Car dessiner pour Pierre Charpin n’a jamais été simplement une étape dans le processus de production de l’ objet – mais une pratique à part entière qui, si elle fait d’un côté la singularité de sa signature, traduit de l’autre une relation plus originaire à la forme. C’est pour cela que depuis quelques années le corpus de son travail intègre à côté des croquis d’objets, finalisés à la production, des « dessins de dessins ». Ces derniers réalisés en grand format n’aspirent à aucune autre réalité que celle qui leur est propre. En série de quatre, de trois ou parfois seuls les dessins représentent dans une continuité avec sa formation artistique, la possibilité d’une approche directe et immédiat à l’univers des formes. Car c’est d’abord par le dessin qu’un monde émerge, apparaît devant nous. Dans l’économie simple de ses moyens – un crayon, une surface – dans son désir de faire venir la forme, le dessin est puissance poétique. Poiesis, en grec ancien, raconte de la création d’un monde… par la puissance des dieux, par la main des hommes.

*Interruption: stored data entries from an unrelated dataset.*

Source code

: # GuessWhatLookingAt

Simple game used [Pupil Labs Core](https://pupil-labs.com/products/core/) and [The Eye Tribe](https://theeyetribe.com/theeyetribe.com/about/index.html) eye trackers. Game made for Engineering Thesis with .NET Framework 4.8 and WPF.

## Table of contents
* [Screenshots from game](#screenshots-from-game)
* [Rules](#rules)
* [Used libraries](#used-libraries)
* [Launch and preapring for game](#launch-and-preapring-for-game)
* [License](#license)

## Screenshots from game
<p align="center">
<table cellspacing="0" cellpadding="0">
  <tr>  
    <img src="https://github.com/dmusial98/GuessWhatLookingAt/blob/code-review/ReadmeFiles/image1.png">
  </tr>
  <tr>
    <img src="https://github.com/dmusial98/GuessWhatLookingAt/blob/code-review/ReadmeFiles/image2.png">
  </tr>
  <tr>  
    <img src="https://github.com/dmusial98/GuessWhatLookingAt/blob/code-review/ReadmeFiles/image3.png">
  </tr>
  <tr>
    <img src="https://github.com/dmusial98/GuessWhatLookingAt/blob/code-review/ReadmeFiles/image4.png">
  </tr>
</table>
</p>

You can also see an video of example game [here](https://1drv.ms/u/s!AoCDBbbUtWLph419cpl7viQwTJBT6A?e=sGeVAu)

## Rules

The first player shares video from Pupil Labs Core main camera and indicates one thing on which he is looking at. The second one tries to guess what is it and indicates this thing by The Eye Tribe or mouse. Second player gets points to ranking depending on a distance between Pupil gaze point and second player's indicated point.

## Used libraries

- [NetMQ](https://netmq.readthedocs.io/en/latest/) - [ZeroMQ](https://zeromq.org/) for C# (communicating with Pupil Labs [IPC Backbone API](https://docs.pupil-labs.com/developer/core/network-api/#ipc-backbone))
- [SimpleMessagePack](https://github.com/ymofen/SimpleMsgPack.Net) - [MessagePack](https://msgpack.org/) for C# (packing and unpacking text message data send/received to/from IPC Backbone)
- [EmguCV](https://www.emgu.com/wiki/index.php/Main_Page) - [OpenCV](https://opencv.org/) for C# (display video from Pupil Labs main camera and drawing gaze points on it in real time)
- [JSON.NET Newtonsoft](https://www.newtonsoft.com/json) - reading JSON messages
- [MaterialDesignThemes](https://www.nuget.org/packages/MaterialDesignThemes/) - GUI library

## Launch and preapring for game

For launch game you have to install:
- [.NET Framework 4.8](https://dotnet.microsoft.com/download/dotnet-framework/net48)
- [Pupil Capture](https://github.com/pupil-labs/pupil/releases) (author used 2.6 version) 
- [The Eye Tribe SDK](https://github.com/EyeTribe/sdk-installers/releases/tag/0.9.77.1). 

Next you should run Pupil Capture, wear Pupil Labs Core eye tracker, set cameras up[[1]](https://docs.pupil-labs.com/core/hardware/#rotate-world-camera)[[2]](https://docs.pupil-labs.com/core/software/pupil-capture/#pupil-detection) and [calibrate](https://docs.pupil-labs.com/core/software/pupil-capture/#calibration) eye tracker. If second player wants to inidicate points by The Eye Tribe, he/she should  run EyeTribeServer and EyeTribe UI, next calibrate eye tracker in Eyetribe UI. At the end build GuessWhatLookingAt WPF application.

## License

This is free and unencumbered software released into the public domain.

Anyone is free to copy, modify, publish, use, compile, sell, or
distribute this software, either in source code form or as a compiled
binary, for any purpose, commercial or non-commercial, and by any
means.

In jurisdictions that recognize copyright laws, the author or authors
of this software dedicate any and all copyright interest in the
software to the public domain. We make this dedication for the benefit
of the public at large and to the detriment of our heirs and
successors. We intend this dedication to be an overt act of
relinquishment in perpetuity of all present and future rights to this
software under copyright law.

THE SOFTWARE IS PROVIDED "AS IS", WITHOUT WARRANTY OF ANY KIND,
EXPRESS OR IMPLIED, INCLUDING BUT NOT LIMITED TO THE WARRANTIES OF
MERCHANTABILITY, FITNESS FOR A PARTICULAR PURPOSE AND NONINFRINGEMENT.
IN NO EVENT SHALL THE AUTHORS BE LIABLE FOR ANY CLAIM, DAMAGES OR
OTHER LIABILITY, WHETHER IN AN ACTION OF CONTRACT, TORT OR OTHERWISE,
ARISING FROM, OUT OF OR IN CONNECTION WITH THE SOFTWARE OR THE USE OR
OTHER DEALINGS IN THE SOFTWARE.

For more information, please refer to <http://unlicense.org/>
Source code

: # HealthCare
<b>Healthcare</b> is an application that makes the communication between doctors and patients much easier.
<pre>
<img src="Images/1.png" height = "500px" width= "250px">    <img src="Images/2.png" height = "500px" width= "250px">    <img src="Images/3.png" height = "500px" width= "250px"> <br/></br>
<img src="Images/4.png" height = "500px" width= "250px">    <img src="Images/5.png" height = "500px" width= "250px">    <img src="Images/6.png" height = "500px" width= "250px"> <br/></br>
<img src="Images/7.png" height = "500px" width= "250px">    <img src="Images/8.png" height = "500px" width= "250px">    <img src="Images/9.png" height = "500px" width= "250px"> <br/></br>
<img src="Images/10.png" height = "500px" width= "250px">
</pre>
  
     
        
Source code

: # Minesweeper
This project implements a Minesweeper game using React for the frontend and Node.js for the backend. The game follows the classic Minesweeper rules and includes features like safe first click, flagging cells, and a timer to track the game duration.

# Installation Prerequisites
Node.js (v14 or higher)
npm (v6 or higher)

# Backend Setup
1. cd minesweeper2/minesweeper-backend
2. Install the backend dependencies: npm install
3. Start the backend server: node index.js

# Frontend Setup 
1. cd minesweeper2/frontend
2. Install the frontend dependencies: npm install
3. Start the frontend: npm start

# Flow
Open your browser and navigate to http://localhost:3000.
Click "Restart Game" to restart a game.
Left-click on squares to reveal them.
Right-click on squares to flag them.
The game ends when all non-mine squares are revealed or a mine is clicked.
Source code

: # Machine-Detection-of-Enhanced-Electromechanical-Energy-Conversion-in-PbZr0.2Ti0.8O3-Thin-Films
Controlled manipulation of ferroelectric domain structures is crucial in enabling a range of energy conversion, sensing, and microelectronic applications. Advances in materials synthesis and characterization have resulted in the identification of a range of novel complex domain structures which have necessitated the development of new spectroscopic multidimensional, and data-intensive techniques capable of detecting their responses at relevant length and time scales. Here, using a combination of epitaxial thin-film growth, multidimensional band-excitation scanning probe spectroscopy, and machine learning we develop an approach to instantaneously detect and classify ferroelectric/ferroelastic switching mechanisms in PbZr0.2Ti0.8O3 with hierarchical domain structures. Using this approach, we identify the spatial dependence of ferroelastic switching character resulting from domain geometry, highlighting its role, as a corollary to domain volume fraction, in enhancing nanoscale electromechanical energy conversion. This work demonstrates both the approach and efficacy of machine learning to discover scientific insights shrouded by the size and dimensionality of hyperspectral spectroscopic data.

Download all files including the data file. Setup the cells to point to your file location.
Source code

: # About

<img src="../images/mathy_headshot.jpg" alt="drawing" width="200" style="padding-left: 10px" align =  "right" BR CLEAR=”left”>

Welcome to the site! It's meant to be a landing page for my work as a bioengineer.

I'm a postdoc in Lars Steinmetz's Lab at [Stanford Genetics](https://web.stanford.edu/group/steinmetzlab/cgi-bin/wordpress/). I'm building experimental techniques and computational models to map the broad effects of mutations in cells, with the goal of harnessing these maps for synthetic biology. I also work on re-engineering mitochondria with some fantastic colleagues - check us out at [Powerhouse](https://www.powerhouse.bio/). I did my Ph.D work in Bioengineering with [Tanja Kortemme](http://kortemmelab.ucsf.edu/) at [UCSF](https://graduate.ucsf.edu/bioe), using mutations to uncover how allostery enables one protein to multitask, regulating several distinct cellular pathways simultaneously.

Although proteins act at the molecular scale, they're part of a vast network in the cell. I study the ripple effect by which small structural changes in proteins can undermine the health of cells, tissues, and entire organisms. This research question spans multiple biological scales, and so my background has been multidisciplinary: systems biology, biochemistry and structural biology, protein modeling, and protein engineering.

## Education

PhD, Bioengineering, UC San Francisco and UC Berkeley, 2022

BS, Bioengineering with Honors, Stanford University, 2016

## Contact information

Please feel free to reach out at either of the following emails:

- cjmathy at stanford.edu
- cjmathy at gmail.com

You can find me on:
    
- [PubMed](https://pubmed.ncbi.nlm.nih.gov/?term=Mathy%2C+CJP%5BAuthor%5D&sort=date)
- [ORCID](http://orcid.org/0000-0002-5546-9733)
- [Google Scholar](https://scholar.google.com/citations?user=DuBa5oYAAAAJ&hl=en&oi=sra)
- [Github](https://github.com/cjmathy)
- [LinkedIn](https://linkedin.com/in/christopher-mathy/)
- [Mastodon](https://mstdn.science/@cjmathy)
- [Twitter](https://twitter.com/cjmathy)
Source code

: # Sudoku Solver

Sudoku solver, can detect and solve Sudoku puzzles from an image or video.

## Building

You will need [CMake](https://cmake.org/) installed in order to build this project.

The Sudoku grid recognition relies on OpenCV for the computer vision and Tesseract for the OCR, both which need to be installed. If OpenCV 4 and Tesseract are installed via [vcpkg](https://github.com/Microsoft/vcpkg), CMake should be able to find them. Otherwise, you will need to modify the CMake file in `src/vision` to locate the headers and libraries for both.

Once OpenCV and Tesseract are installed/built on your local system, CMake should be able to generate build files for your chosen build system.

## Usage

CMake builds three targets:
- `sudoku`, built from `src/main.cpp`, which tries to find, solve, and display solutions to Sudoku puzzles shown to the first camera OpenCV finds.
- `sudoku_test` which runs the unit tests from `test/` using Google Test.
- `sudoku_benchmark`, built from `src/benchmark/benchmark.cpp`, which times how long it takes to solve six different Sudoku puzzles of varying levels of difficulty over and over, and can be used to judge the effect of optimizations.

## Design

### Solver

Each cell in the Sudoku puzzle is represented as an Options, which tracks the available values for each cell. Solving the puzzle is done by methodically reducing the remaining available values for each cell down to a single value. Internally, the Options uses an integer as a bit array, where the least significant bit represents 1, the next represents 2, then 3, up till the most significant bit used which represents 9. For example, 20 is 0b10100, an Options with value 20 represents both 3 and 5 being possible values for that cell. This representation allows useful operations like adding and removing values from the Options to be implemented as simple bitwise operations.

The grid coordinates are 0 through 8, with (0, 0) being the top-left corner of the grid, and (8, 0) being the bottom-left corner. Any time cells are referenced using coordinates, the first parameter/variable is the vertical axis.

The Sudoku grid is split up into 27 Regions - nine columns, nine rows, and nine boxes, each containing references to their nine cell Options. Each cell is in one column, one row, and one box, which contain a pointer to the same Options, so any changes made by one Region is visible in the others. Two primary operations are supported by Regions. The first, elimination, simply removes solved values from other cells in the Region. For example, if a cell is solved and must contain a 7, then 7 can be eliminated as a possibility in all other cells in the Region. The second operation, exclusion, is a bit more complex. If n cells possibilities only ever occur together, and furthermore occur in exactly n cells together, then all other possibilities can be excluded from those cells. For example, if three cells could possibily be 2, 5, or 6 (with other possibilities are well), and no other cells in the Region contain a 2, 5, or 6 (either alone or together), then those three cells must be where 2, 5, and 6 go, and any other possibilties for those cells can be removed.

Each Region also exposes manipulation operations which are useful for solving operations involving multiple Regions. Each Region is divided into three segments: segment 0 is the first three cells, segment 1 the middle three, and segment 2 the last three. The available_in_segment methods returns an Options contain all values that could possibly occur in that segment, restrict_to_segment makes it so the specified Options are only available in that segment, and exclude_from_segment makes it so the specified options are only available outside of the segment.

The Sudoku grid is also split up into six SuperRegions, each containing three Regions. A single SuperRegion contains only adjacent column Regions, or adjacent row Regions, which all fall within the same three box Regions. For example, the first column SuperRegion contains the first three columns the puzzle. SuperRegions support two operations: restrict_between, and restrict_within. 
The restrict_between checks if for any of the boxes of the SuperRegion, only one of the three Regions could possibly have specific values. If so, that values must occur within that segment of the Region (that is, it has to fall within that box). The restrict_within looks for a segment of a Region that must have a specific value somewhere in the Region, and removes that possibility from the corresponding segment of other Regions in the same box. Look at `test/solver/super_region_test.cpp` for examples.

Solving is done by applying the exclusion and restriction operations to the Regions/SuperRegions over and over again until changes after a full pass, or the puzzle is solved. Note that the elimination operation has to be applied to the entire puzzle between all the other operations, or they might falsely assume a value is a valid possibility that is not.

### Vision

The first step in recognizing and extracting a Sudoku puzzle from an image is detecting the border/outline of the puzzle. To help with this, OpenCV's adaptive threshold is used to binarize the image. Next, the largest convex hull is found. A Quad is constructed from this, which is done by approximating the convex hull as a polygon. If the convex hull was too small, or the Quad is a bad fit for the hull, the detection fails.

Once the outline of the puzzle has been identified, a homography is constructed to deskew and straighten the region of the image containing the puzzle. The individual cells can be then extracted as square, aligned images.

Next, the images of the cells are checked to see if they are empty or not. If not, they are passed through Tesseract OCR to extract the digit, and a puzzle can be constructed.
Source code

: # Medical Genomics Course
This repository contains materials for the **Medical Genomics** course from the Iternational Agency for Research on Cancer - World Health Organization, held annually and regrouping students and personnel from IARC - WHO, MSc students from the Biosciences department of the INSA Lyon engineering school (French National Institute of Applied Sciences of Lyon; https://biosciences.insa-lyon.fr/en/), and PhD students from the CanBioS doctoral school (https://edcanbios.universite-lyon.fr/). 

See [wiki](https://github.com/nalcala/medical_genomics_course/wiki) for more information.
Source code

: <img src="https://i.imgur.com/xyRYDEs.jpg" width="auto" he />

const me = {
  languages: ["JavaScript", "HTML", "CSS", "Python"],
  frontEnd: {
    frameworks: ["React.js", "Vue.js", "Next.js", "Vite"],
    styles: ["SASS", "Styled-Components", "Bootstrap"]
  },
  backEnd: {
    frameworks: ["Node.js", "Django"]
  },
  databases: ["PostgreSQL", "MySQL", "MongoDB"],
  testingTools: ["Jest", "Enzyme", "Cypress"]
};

Suspendues des contraintes de la production, sans finalité autre que celle imposée par leur propre élan, les formes dessinées par Pierre Charpin se déploient dans un jeu libre. Une recherche, un cheminement de la main et de la pensée vers une forme qu’il ne voit pas encore, qu’il entrevoit peut-être. Cette tension devient par la répétition infinie du même geste, par la variation chromatique d’une même ligne ou du même point, puissance plastique, dynamisme interne qui implique l’oeil du spectateur dans l’émergence de la forme. C’est ici que le plaisir, intime et solitaire, se transforme dans une invitation, silencieuse et discrète. Une invitation à voir entre les lignes, au-delà des lignes, avant toute apparition, le pur spectacle de l’apparaître.